CLARKSDALE – Not finishing high school no longer has to foreshadow limited employment opportunities or missing out on a college education for local adults.
Coahoma Community College has a new program in the works that coincides with a statewide effort to get adults who didn’t graduate from high school a GED, high-level skills training and on the path to a college degree.
CCC was among Mississippi 15 community colleges to receive a $6 million grant, over the next three years, from the W.K. Kellogg Foundation to boost education and job training in the State of Mississippi.
While it has yet to be determined specifically how much CCC will receive of the grant, CCC President Dr. Valmadge Towner said the money will be geared towards creating pathways that will give adult high school dropouts the opportunity to gain valuable job skills and local businesses a pool of qualified applicants.

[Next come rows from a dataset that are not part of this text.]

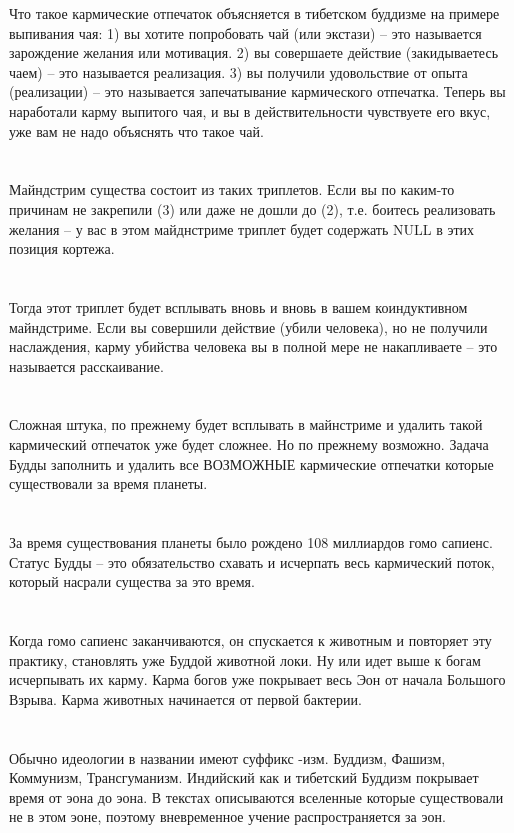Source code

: Что такое кармические отпечаток объясняется в тибетском буддизме на примере выпивания чая: 1) вы хотите попробовать чай (или экстази) -- это называется зарождение желания или мотивация. 2) вы совершаете действие (закидываетесь чаем) -- это называется реализация. 3) вы получили удовольствие от опыта (реализации) -- это называется запечатывание кармического отпечатка. Теперь вы наработали карму выпитого чая, и вы в действительности чувствуете его вкус, уже вам не надо объяснять что такое чай.\\
\\
\\
Майндстрим существа состоит из таких триплетов. Если вы по каким-то причинам не закрепили (3) или даже не дошли до (2), т.е. боитесь реализовать желания -- у вас в этом майднстриме триплет будет содержать NULL в этих позиция кортежа.\\
\\
\\
Тогда этот триплет будет всплывать вновь и вновь в вашем коиндуктивном майндстриме. Если вы совершили действие (убили человека), но не получили наслаждения, карму убийства человека вы в полной мере не накапливаете -- это называется расскаивание.\\
\\
\\
Сложная штука, по прежнему будет всплывать в майнстриме и удалить такой кармический отпечаток уже будет сложнее. Но по прежнему возможно. Задача Будды заполнить и удалить все ВОЗМОЖНЫЕ кармические отпечатки которые существовали за время планеты.\\
\\
\\
За время существования планеты было рождено 108 миллиардов гомо сапиенс. Статус Будды -- это обязательство схавать и исчерпать весь кармический поток, который насрали существа за это время.\\
\\
\\
Когда гомо сапиенс заканчиваются, он спускается к животным и повторяет эту практику, становлять уже Буддой животной локи. Ну или идет выше к богам исчерпывать их карму. Карма богов уже покрывает весь Эон от начала Большого Взрыва. Карма животных начинается от первой бактерии.\\
\\
\\
Обычно идеологии в названии имеют суффикс -изм. Буддизм, Фашизм, Коммунизм, Трансгуманизм. Индийский как и тибетский Буддизм покрывает время от эона до эона. В текстах описываются вселенные которые существовали не в этом эоне, поэтому вневременное учение распространяется за эон.\\
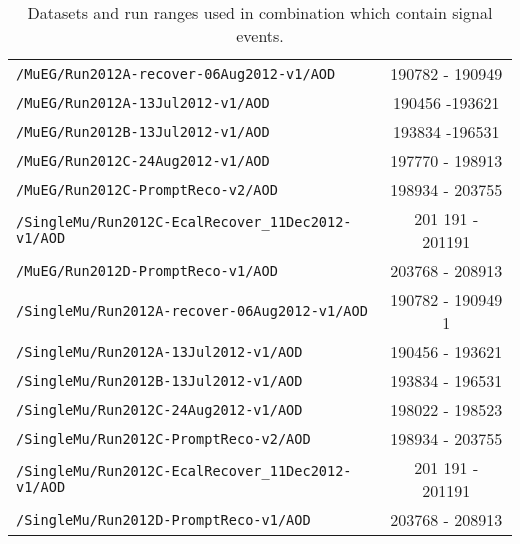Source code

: \begin{table}[hbt]
\begin{center}
\begin{tabular}{lc}
\verb=/MuEG/Run2012A-recover-06Aug2012-v1/AOD=                          &      190782 - 190949                 \\ 
\verb=/MuEG/Run2012A-13Jul2012-v1/AOD=                                          &  190456 -193621                     \\ 
\verb=/MuEG/Run2012B-13Jul2012-v1/AOD=                                         &  193834 -196531       \\ 
\verb=/MuEG/Run2012C-24Aug2012-v1/AOD=                                      &   197770 - 198913                 \\ 
\verb=/MuEG/Run2012C-PromptReco-v2/AOD=                                     &   198934 - 203755                    \\ 
\verb=/SingleMu/Run2012C-EcalRecover_11Dec2012-v1/AOD=          & 201 191 - 201191 \\
\verb=/MuEG/Run2012D-PromptReco-v1/AOD=                                     &  203768 - 208913   \\

\verb=/SingleMu/Run2012A-recover-06Aug2012-v1/AOD=                    &   190782 - 190949          1          \\ 
\verb=/SingleMu/Run2012A-13Jul2012-v1/AOD=                                     &  190456 - 193621                      \\ 
\verb=/SingleMu/Run2012B-13Jul2012-v1/AOD=                                     &  193834 - 196531   \\ 
\verb=/SingleMu/Run2012C-24Aug2012-v1/AOD=                                   &   198022 - 198523                    \\ 
\verb=/SingleMu/Run2012C-PromptReco-v2/AOD=                                  &   198934 - 203755                    \\ 
\verb=/SingleMu/Run2012C-EcalRecover_11Dec2012-v1/AOD=          & 201 191 - 201191  \\
\verb=/SingleMu/Run2012D-PromptReco-v1/AOD=                                  &  203768 - 208913    \\



 \hline\hline
\end{tabular}
\caption{\label{tab:DilDsets_run}Datasets and run ranges used in combination which contain signal events.}
\end{center}
\end{table}



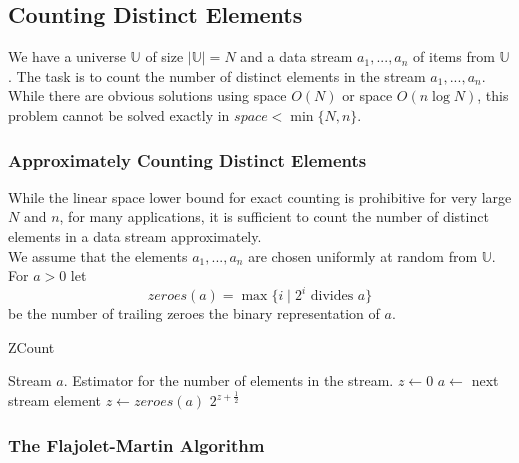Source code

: \documentclass[english]{panikzettel}
\begin{document}
\subsection{Counting Distinct Elements}
We have a universe $\mathbb{U}$ of size $|\mathbb{U}|=N$ and a data stream $a_1,...,a_n$ of items from $\mathbb{U}$.
The task is to count the number of distinct elements in the stream $a_1,...,a_n$. While there are obvious solutions using space $O(N)$ or space $O(n\log N)$, this problem cannot be solved exactly in $space < \min\{N,n \}.$

\subsubsection{Approximately Counting Distinct Elements}

\begin{halfboxl}
\vspace{-\baselineskip}

While the linear space lower bound for exact counting is prohibitive for very large $N$ and $n$, for many applications, it is sufficient to count the number of distinct elements in a data stream approximately.\\
We assume that the elements $a_1,...,a_n$ are chosen uniformly at random from $\mathbb{U}$. For $a>0$ let
\[
zeroes(a)=\max \{i \mid 2^i \text{ divides } a \}
\]
be the number of trailing zeroes the binary representation of $a$.

\end{halfboxl}
\begin{halfboxr}
\vspace{-\baselineskip}

\begin{algo}{ZCount}
{
\renewcommand{\algorithmicrequire}{\textbf{Input:}}
\renewcommand{\algorithmicensure}{\textbf{Output:}}
  \begin{algorithmic}[1]
  \Require Stream $a$.
  \Ensure Estimator for the number of elements in the stream.
  \State $z\leftarrow 0$
  	\State $a\leftarrow$ next stream element
    \State $z\leftarrow zeroes(a)$
    \EndIf
  \EndWhile
  \State \Return $2^{z+\frac{1}{2}}$ %
  \end{algorithmic}
}
\end{algo}

\end{halfboxr}

\subsubsection{The Flajolet-Martin Algorithm}
\end{document}
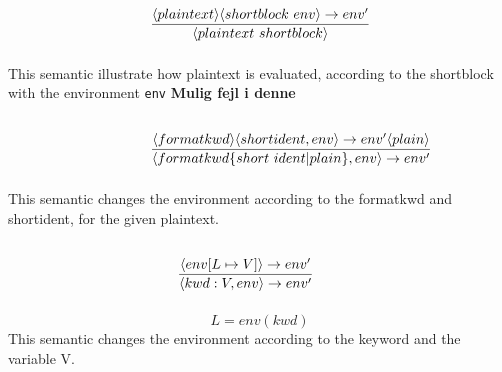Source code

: \noindent{$[plain]$}
\[ \condinfrule{\langle plaintext \rangle \langle shortblock~env \rangle \ra env'} { \langle plaintext~shortblock \rangle }{} \]
This semantic illustrate how plaintext is evaluated, according to the shortblock with the environment \texttt{env} \textbf{Mulig fejl i denne}

\noindent{$[shortblock]$}
\[ \condinfrule{\langle formatkwd \rangle \langle shortident, env \rangle \ra env' \langle plain \rangle} { \langle formatkwd \{short~ident | plain\}, env \rangle \ra env'}{} \]
This semantic changes the environment according to the formatkwd and shortident, for the given plaintext.

\noindent{$[shortident]$}
\[ \condinfrule{\langle env [L \mapsto V] \rangle \ra env'} { \langle kwd : V, env \rangle \ra env'}{} \]
\[ L = env(kwd)\]
This semantic changes the environment according to the keyword and the variable V.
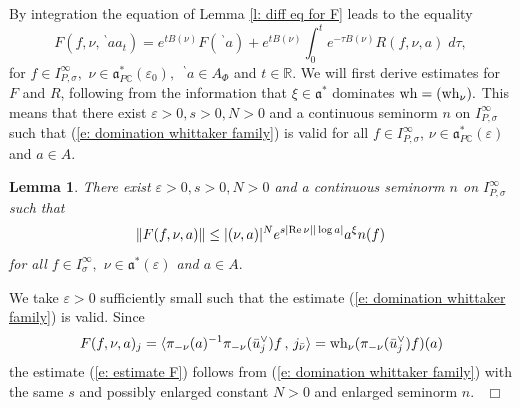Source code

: \documentclass[12pt,a4paper]{article}
\newtheorem{Lemma}[Thm]{Lemma}
\newenvironment{lemma}[0]{\begin{Lemma}\noindent}%
{\end{Lemma}}
\def\proof{\par\noindent{\it Proof.}{\ }{\ }}
\def\qed{~\hfill\hbox{$\Box$}\medbreak}
\def\msy#1{{\mathbb #1}}
\def\C{{\msy C}}
\def\R{{\msy R}}
\def\ge{\varepsilon}
\def\gs{\sigma}
\def\got#1{\mathfrak #1}
\def\fa{{\got a}}
\def\Re{{\rm Re}\,}
\def\inp#1#2{\langle#1\,,\,#2\rangle}
\def\iC{{\scriptscriptstyle \C}}
\numberwithin{Thm}{section}
\numberwithin{equation}{section}
\def\faPdc{{\fa_{P\iC}^*}}
\numberwithin{equation}{section}
\def\fad{{\fa^*}}
\def\bp{\!{\,}^\backprime}
\def\faPdc{\fa_{P\iC}^*}
\def\snorm{n}
\def\IPgs{I_{P,\gs}^\infty}
\def\wh{{\rm wh}}
\def\xxi{\xi}
\def\veec{\vee}%
\begin{document}
By integration the 
equation of Lemma \ref{l: diff eq for F} leads to the equality
\begin{equation}
\label{e: integral equation with gl}
F(f,\nu, \bp aa_t) = e^{tB(\nu)} F(\bp a) + e^{tB(\nu)} \int_0^t e^{-\tau B(\nu)} R(f, \nu, a)\; d\tau,
\end{equation}
for $f \in \IPgs,$ $\nu \in \faPdc(\ge_0),$ $\bp a \in A_\Phi$ and $t \in \R.$
We will first derive estimates for $F$ and $R$, following from the information that
$\xxi \in \fad$  dominates $\wh = (\wh_\nu).$ This means that there exist $\ge > 0, s >0, N >0$ 
and a continuous seminorm $\snorm$ on $\IPgs$ such that (\ref{e: domination whittaker family}) is valid 
for all $f \in \IPgs$, $\nu \in \faPdc(\ge)$ and $a \in A.$   

\begin{lemma}
\label{l: estimate F}
There exist $\ge > 0, s>0, N > 0$ and a continuous seminorm $n$ on $\IPgs$ such that 
\begin{equation}
\label{e: estimate F}
\|F(f, \nu, a)\| \leq |(\nu,a)|^N e^{s |\Re \nu| |\log a| } a^\xxi \snorm(f)
\end{equation}
for all $f \in I_\gs^\infty,$  $\nu \in \fad(\ge)$ and $a\in A.$  
\end{lemma}

\proof 
We take $\ge >0$ sufficiently small such that the estimate (\ref{e: domination whittaker family})
is valid. 
Since 
$$ 
F(f, \nu, a)_j = \inp{   \pi_{-\nu}(a)^{-1} \pi_{-\nu}(\bar u_j^\veec)f     }{  j_{\bar\nu}}
=
\wh_\nu( \pi_{-\nu}(\bar u_j^\veec)f )(a)
$$ 
the estimate (\ref{e: estimate F}) follows from (\ref{e: domination whittaker family}) with 
the same $s$ and possibly enlarged constant $N> 0$ and enlarged  
seminorm $n.$
\qed
\end{document}
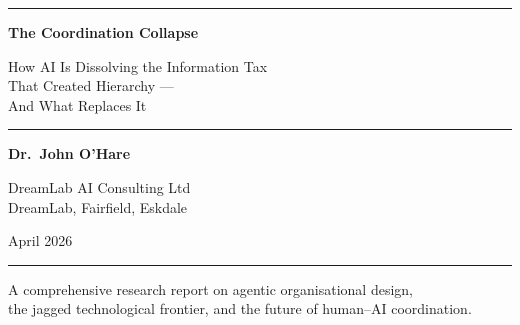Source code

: \documentclass[12pt,a4paper,openright]{book}
\begin{document}
\begin{titlepage}
\begin{center}

\vspace*{2cm}

{\color{accentgold}\rule{\textwidth}{2pt}}

\vspace{1.5cm}

{\fontsize{28}{34}\selectfont\bfseries\color{navyblue}
The Coordination Collapse}

\vspace{0.8cm}

{\fontsize{16}{20}\selectfont\color{navyblue!80!black}
How AI Is Dissolving the Information Tax\\
That Created Hierarchy ---\\
And What Replaces It}

\vspace{1.2cm}

{\color{accentgold}\rule{0.4\textwidth}{1pt}}

\vspace{1.2cm}

{\Large\bfseries Dr.\ John O'Hare}

\vspace{0.4cm}

{\large\color{navyblue!70!black}
DreamLab AI Consulting Ltd\\
DreamLab, Fairfield, Eskdale}

\vspace{1.5cm}

{\large April 2026}

\vspace{2cm}

{\color{accentgold}\rule{\textwidth}{2pt}}

\vfill

{\small\color{navyblue!50!black}
A comprehensive research report on agentic organisational design,\\
the jagged technological frontier, and the future of human--AI coordination.}

\end{center}
\end{titlepage}

\frontmatter
\pagestyle{plain}

\tableofcontents
\listoffigures
\listoftables
\end{document}
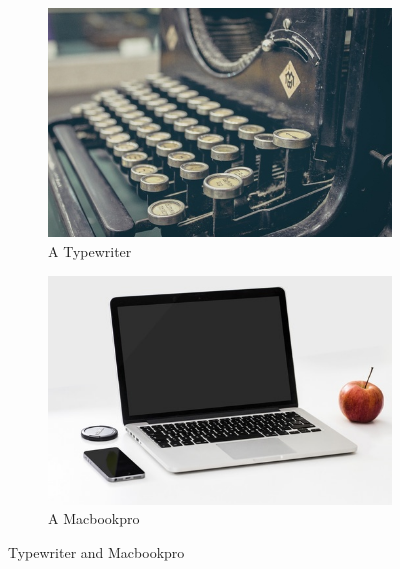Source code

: \begin{figure}[H]
        \centering
        \begin{subfigure}[b]{0.4\textwidth}
                \includegraphics[width=\textwidth]{imgs/typewriter.jpg}
                \caption{A Typewriter}
                \label{fig:typewriter}
        \end{subfigure}
        \begin{subfigure}[b]{0.4\textwidth}
                \includegraphics[width=\textwidth]{imgs/macbookpro.jpg}
                \caption{A Macbookpro}
                \label{fig:macbookpro}
        \end{subfigure}
        \caption{Typewriter and Macbookpro}\label{fig:typewriter_macbookpro}
\end{figure}
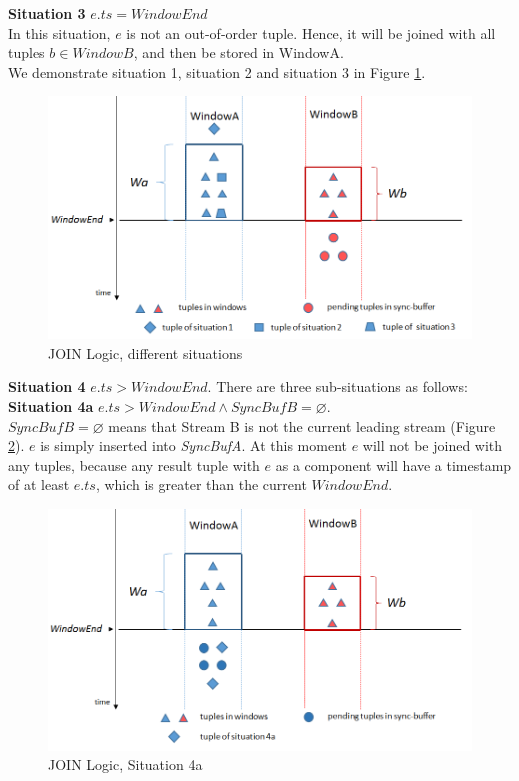 \documentclass[a4paper, 11pt, twoside]{report}
\let\emptyset\varnothing
\begin{document}
\noindent\textbf{Situation 3} $e.ts=WindowEnd$\\

In this situation, $e$ is not an out-of-order tuple. Hence, it will be joined with all tuples $b \in WindowB$, and then be stored in WindowA.\\

We demonstrate situation 1, situation 2 and situation 3 in Figure \ref{fig:join_logic_1}.\\

\begin{figure}[!htb]
\centering
\includegraphics[scale=0.55]{join_logic_1}
\caption{JOIN Logic, different situations\label{fig:join_logic_1}}
\end{figure}

\noindent\textbf{Situation 4} $e.ts>WindowEnd$. There are three sub-situations as follows:\\



\noindent\textbf{Situation 4a} $e.ts>WindowEnd \wedge SyncBufB=\emptyset$.\\

$SyncBufB=\emptyset$ means that Stream B is not the current leading stream (Figure \ref{fig:join_logic_2}). $e$ is simply inserted into \textit{SyncBufA}. At this moment $e$ will not be joined with any tuples, because any result tuple with $e$ as a component will have a timestamp of at least $e.ts$, which is greater than the current $WindowEnd$.\\

\begin{figure}[H]
\centering
\includegraphics[scale=0.55]{join_logic_2}
\caption{JOIN Logic, Situation 4a\label{fig:join_logic_2}}
\end{figure}
\end{document}
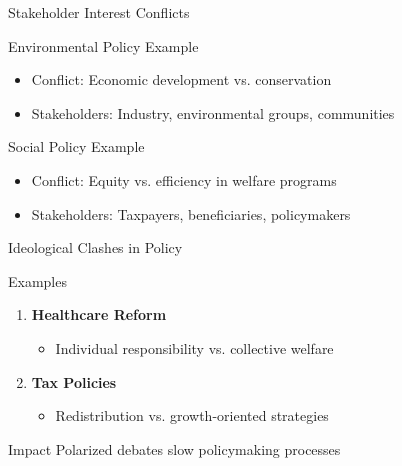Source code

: \documentclass[10pt]{beamer}
\begin{document}
\begin{frame}{Stakeholder Interest Conflicts}
    \begin{block}{Environmental Policy Example}
        \begin{itemize}
            \item Conflict: Economic development vs. conservation
            \item Stakeholders: Industry, environmental groups, communities
        \end{itemize}
    \end{block}
    
    \begin{block}{Social Policy Example}
        \begin{itemize}
            \item Conflict: Equity vs. efficiency in welfare programs
            \item Stakeholders: Taxpayers, beneficiaries, policymakers
        \end{itemize}
    \end{block}
\end{frame}

\begin{frame}{Ideological Clashes in Policy}
    \begin{block}{Examples}
        \begin{enumerate}
            \item \textbf{Healthcare Reform}
            \begin{itemize}
                \item Individual responsibility vs. collective welfare
            \end{itemize}
            
            \item \textbf{Tax Policies}
            \begin{itemize}
                \item Redistribution vs. growth-oriented strategies
            \end{itemize}
        \end{enumerate}
    \end{block}
    
    \begin{alertblock}{Impact}
        Polarized debates slow policymaking processes
    \end{alertblock}
\end{frame}
\end{document}
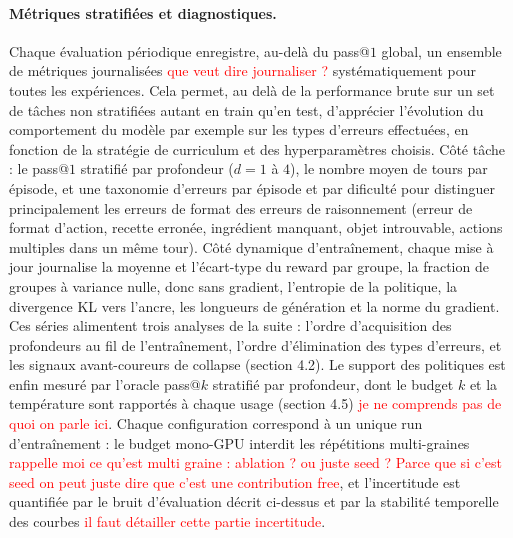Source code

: \documentclass[11pt,a4paper]{article}
\begin{document}
\paragraph{Métriques stratifiées et diagnostiques.} Chaque évaluation périodique enregistre, au-delà du pass@$1$ global, un ensemble de métriques journalisées \textcolor{red}{que veut dire journaliser ? } systématiquement pour toutes les expériences. Cela permet, au delà de la performance brute sur un set de tâches non stratifiées autant en train qu'en test, d'apprécier l'évolution du comportement du modèle par exemple sur les types d'erreurs effectuées, en fonction de la stratégie de curriculum et des hyperparamètres choisis. Côté tâche : le pass@$1$ stratifié par profondeur ($d = 1$ à $4$), le nombre moyen de tours par épisode, et une taxonomie d'erreurs par épisode et par dificulté pour distinguer principalement les erreurs de format des erreurs de raisonnement (erreur de format d'action, recette erronée, ingrédient manquant, objet introuvable, actions multiples dans un même tour). Côté dynamique d'entraînement, chaque mise à jour journalise la moyenne et l'écart-type du reward par groupe, la fraction de groupes à variance nulle, donc sans gradient, l'entropie de la politique, la divergence KL vers l'ancre, les longueurs de génération et la norme du gradient. Ces séries alimentent trois analyses de la suite : l'ordre d'acquisition des profondeurs au fil de l'entraînement, l'ordre d'élimination des types d'erreurs, et les signaux avant-coureurs de collapse (section 4.2). Le support des politiques est enfin mesuré par l'oracle pass@$k$ stratifié par profondeur, dont le budget $k$ et la température sont rapportés à chaque usage (section 4.5) \textcolor{red}{je ne comprends pas de quoi on parle ici}. Chaque configuration correspond à un unique run d'entraînement : le budget mono-GPU interdit les répétitions multi-graines \textcolor{red}{rappelle moi ce qu'est multi graine : ablation ? ou juste seed ? Parce que si c'est seed on peut juste dire que c'est une contribution free}, et l'incertitude est quantifiée par le bruit d'évaluation décrit ci-dessus et par la stabilité temporelle des courbes \textcolor{red}{il faut détailler cette partie incertitude}.
\end{document}
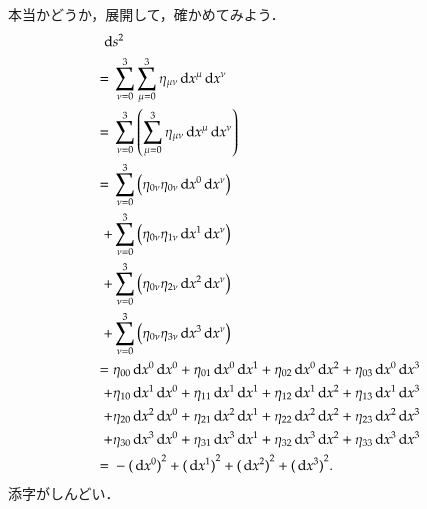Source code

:    本当かどうか，展開して，確かめてみよう．
    \begin{align*}
        \,\mathrm{d} &{s}^{2} \\
        =\;&\sum_{\nu=0}^{3} \sum_{\mu=0}^{3} \eta_{\mu\nu} \,\mathrm{d} x^{\mu} \,\mathrm{d} x^{\nu} \\
        =\;&\sum_{\nu=0}^{3} \left( \sum_{\mu=0}^{3} \eta_{\mu\nu} \,\mathrm{d} x^{\mu} \,\mathrm{d} x^{\nu} \right) \\
        =\;&\sum_{\nu=0}^{3} \left( \eta_{0\nu} \eta_{0\nu} \,\mathrm{d} x^{0} \,\mathrm{d} x^{\nu} \right) \\
        \;+&\sum_{\nu=0}^{3} \left( \eta_{0\nu} \eta_{1\nu} \,\mathrm{d} x^{1} \,\mathrm{d} x^{\nu} \right) \\
        \;+&\sum_{\nu=0}^{3} \left( \eta_{0\nu} \eta_{2\nu} \,\mathrm{d} x^{2} \,\mathrm{d} x^{\nu} \right) \\
        \;+&\sum_{\nu=0}^{3} \left( \eta_{0\nu} \eta_{3\nu} \,\mathrm{d} x^{3} \,\mathrm{d} x^{\nu} \right) \\
        =\;&\eta_{00} \,\mathrm{d} x^{0} \,\mathrm{d} x^{0} + \eta_{01} \,\mathrm{d} x^{0} \,\mathrm{d} x^{1} + \eta_{02} \,\mathrm{d} x^{0} \,\mathrm{d} x^{2} + \eta_{03} \,\mathrm{d} x^{0} \,\mathrm{d} x^{3} \\
        \;+&\eta_{10} \,\mathrm{d} x^{1} \,\mathrm{d} x^{0} + \eta_{11} \,\mathrm{d} x^{1} \,\mathrm{d} x^{1} + \eta_{12} \,\mathrm{d} x^{1} \,\mathrm{d} x^{2} + \eta_{13} \,\mathrm{d} x^{1} \,\mathrm{d} x^{3} \\
        \;+&\eta_{20} \,\mathrm{d} x^{2} \,\mathrm{d} x^{0} + \eta_{21} \,\mathrm{d} x^{2} \,\mathrm{d} x^{1} + \eta_{22} \,\mathrm{d} x^{2} \,\mathrm{d} x^{2} + \eta_{23} \,\mathrm{d} x^{2} \,\mathrm{d} x^{3} \\
        \;+&\eta_{30} \,\mathrm{d} x^{3} \,\mathrm{d} x^{0} + \eta_{31} \,\mathrm{d} x^{3} \,\mathrm{d} x^{1} + \eta_{32} \,\mathrm{d} x^{3} \,\mathrm{d} x^{2} + \eta_{33} \,\mathrm{d} x^{3} \,\mathrm{d} x^{3} \\
        =\;&-{(\,\mathrm{d} x^{0})}^{2} + {(\,\mathrm{d} x^{1})}^{2} + {(\,\mathrm{d} x^{2})}^{2} + {(\,\mathrm{d} x^{3})}^{2}.
    \end{align*}
    添字がしんどい．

“We are excited about meeting individuals where they are right now and preparing them for employment,” said Towner. “The needs for our local industries are great. There are actually several jobs available in our area of the state for welders, HVAC professinals, and machinist, to name a few … Offering these pathways will enable us to take potential employees, train them in a non-credit bearing effort, and ready them for these job vacancies that are in the immediate area.”
Since the announcement, CCC has reached out to local businesses in its five-county district—Coahoma, Bolivar Tallahtache, Tunica and Quitman counties— for a planning meeting hosted last week at CCC’s Ned G. Gathwright Workforce Development Center to discuss the local industry needs and what CCC can do to help fulfill them.
Based on those recommendations, plans are currently in the works to introduce several pathways that dropouts can take to work their way through a GED onto a college education.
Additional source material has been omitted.